There is a view among some data center industry insiders that, at a very basic level, software and networks will take on an even greater role when it comes to ensuring service availability. That could have significant long-term implications for how future data centers are designed and managed, with some types of site requiring less redundant power and cooling equipment.
But, as with most things to do with data centers, the reality is more nuanced and complex. Most large operators – the sensible ones at least -- already build some form of resiliency into the IT and network layer. And even with this IT resiliency in place, there is still often a requirement for redundant power, cooling, and overall physical designs that conform to Uptime Institute’s Tier III specification or equivalent.
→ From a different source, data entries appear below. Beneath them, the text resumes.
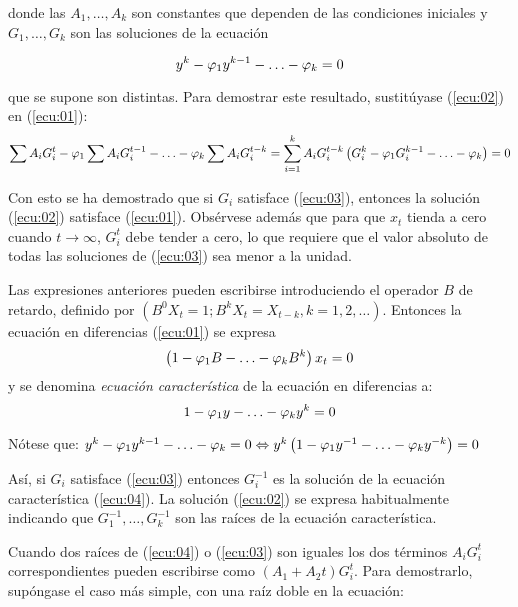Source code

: donde las $A_{1},\ldots, A_{k}$ son constantes que dependen de las condiciones iniciales y $G_{1},\ldots,G_{k}$ son las soluciones de la ecuaci\'{o}n

\begin{equation}{
\label{ecu:03}
y^{k}-\varphi_{1} y^{k-1}-\mathellipsis -\varphi_{k}=0}
\end{equation}

que se supone son distintas. Para demostrar este resultado, sustit\'{u}yase (\ref{ecu:02}) en (\ref{ecu:01}):
\[
\sum {A_{i} G_{i}^{t} -\varphi_{1} \sum {A_{i} G_{i}^{t-1} -\mathellipsis -\varphi_{k} \sum {A_{i} G_{i}^{t-k} } =\sum\limits_{i=1}^k {A_{i} G_{i}^{t-k} \left( {G_{i}^{k} -\varphi_{1} G_{i}^{k-1} -\mathellipsis -\varphi_{k} } \right)=0} } } 
\]

Con esto se ha demostrado que si $G_{i}$ satisface (\ref{ecu:03}), entonces la soluci\'{o}n (\ref{ecu:02}) satisface (\ref{ecu:01}). Obs\'{e}rvese adem\'{a}s que para que $x_{t}$ tienda a cero cuando $t\to \infty$, $G_{i}^{t}$ debe tender a cero, lo que requiere que el valor absoluto de todas las soluciones de (\ref{ecu:03}) sea menor a la unidad. 

Las expresiones anteriores pueden escribirse introduciendo el operador $B$ de retardo, definido por $(B^{0}X_{t} =1; B^{k}X_{t} =X_{t-k}, k=1,2,\ldots)$. Entonces la ecuaci\'{o}n en diferencias (\ref{ecu:01}) se expresa
\[
\left( {1-\varphi_{1} B-\mathellipsis -\varphi_{k} B^{k}} \right)x_{t} =0
\]
y se denomina \textit{ecuaci\'{o}n caracter\'{i}stica} de la ecuaci\'{o}n en diferencias a:
\begin{equation}{
\label{ecu:04}
1-\varphi_{1} y-\mathellipsis -\varphi_{k} y^{k}=0}
\end{equation}

N\'{o}tese que: $y^{k}-\varphi_{1} y^{k-1}-\mathellipsis -\varphi_{k} =0\Leftrightarrow y^{k}\left( {1-\varphi_{1} y^{-1}-\mathellipsis -\varphi_{k} y^{-k}} \right)=0$

As\'{i}, si $G_{i}$ satisface (\ref{ecu:03}) entonces $G_{i}^{-1}$ es la soluci\'{o}n de la ecuaci\'{o}n caracter\'{i}stica (\ref{ecu:04}). La soluci\'{o}n (\ref{ecu:02}) se expresa habitualmente indicando que $G_{1}^{-1},\ldots,G_{k}^{-1}$ son las ra\'{i}ces de la ecuaci\'{o}n caracter\'{i}stica.\newline

Cuando dos ra\'{i}ces de (\ref{ecu:04}) o (\ref{ecu:03}) son iguales los dos t\'{e}rminos $A_{i} G_{i}^{t} $ correspondientes pueden escribirse como $\left( {A_{1} +A_{2} t} \right) G_{i}^{t}$. Para demostrarlo, sup\'{o}ngase el caso m\'{a}s simple, con una ra\'{i}z doble en la ecuaci\'{o}n:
This physical resiliency obviously comes at a price: up to $18 million per MW of IT load. When the cost of adding resilient IT architectures is added to redundant facilities infrastructure – including active backup facilities for example -- then the overall costs are even greater.
Still, while many operators already employ some form of IT and network-based resiliency, there is scope to take existing strategies to the next level, according to some experts. For example, a number of public cloud providers already employ advanced resiliency technologies that have been defined by organizations like Uptime as “cloud-based resiliency.”
According to Uptime, data center resiliency can be broken into four main types (the organization says these are more of a spectrum that discrete categories):
- Traditional single-site availability - One site with resilient facilities and IT
- Linked-site resilience - Two or more sites that are tightly connected
- Distributed site resilience - Two or more actives sites using shared networks (IBM does this, for example)
- Cloud-based resilience - Based on the use of distributed, virtualized applications, instances, or containers using middleware, orchestration, and distributed databases across multiple data centers
Speaking recently on the topic, Andy Lawrence, executive director of Uptime Institute Research, said the move towards advanced distributed resiliency could have major implications for the industry. “The choice of which system to use is based on business need,” he said. “However, cloud-based resiliency is probably the most effective but requires heavy IT investment, many sites, and a lot of bandwidth, so is only open for a handful of suppliers. Google is already quite advanced, and AWS and IBM are doing elements of this.”
Advanced cloud-level resiliency probably won’t be economical for enterprises for perhaps another five to ten years, unless a specific organization in question already has a highly evolved hybrid data center strategy, according to Uptime. The specific costs and benefits of distributed resiliency are directly related to the type of facility and the business it serves. “It’s a bit like asking how much 5MW of data center capacity costs – it depends on what kind of data center you want to build,” said Lawrence. “You may be able to reduce some of your physical infrastructure, but you will be paying for it in terms of redundant IT, software engineering, and staff.”
Some forms of advanced distributed resiliency do have a compelling return on investment, or ROI, compared with traditional designs, but operators still usually build Tier III sites or equivalent; efficiencies are achieved through not having to spend on disaster recovery and by utilizing all available data center capacity. But in certain circumstances – perhaps in edge facilities for example – there could be more opportunities for some capital cost savings and to build data centers that use less physical redundancy. “There will be situations at the edge, where it makes more sense to use software-based resiliency. Facebook is known for doing this with less physical resiliency, but I see it more at the edge than the core,” said Lawrence.
In the short term at least, it doesn’t seem likely that many enterprise or colocation operators will be able to use advanced distributed resiliency to eliminate generators and UPSs or drop a Tier level. However, as more workloads migrate to the cloud and edge data centers, inevitably, a greater proportion of IT work will be executed in sites that can take advantage of some of these emerging and disruptive technologies.